Except not this time. Even though Blythe couldn’t explain the certainty she felt about that, she knew that whatever had caused the tapping she’d heard last night wasn’t something she wanted to let into her home.

And especially not into Maddie’s bedroom.

3

“Mama! Help me! Somebody help me!”

The screams pulled Blythe out of a sleep so deep that, despite her exhaustion, she couldn’t believe she’d achieved it. After all, she had tossed and turned in Maddie’s narrow bed for what seemed like hours. Listening for the tapping. Straining to identify every creak of the old house. She had finally drifted off, only to be awakened as suddenly as if someone had poured ice water over her.

She scrambled from under the covers, not stopping to pull on the woolen robe that lay across the foot of the bed. She ran across the heart-pine floors, bare feet skidding across their smooth surfaces as she made the turn through the doorway of Maddie’s bedroom and headed down the hall toward her own.

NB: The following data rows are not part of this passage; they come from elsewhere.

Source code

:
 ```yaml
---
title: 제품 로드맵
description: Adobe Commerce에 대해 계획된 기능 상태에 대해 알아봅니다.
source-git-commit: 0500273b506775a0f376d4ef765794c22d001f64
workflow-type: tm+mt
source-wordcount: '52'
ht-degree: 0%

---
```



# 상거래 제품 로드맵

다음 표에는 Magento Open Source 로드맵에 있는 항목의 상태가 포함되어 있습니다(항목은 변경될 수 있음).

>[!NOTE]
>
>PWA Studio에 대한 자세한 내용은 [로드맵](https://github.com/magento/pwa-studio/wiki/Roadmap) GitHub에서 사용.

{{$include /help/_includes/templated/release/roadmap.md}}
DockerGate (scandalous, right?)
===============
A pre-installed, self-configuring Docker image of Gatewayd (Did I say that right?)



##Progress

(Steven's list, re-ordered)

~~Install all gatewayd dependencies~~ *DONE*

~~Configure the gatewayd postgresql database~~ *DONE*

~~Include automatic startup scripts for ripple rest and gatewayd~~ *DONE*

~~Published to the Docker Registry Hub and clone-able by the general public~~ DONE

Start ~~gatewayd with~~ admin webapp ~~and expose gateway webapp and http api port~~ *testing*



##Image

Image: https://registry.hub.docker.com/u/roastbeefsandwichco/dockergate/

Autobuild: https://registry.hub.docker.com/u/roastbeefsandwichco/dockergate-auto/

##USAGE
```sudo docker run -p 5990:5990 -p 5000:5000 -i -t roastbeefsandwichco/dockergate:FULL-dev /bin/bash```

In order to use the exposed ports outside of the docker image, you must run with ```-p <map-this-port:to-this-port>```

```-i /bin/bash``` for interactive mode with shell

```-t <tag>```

In the cold light of day—when her heart wasn’t frozen with fear or her mind imagining ridiculous scenarios—she hadn’t been able to justify letting the child sleep with her again. But she also couldn’t bring herself to put her back in that bedroom.

She had wondered if whatever she’d heard tapping at the window last night in Maddie’s room could precipitate the night terrors. Obviously, she’d been wrong.

“Mama, wake up. Please, Jesus. Please, somebody help me. Daddy. No. Daddy.”

By the time Blythe reached the doorway of her bedroom, the panicked screams had increased in volume. Following the now-familiar pattern, the little girl’s shrieks were growing so frenzied, words were no longer distinguishable. Piercing and hysterical, the screams echoed and reechoed through the room, even when Blythe turned on the bedside lamp.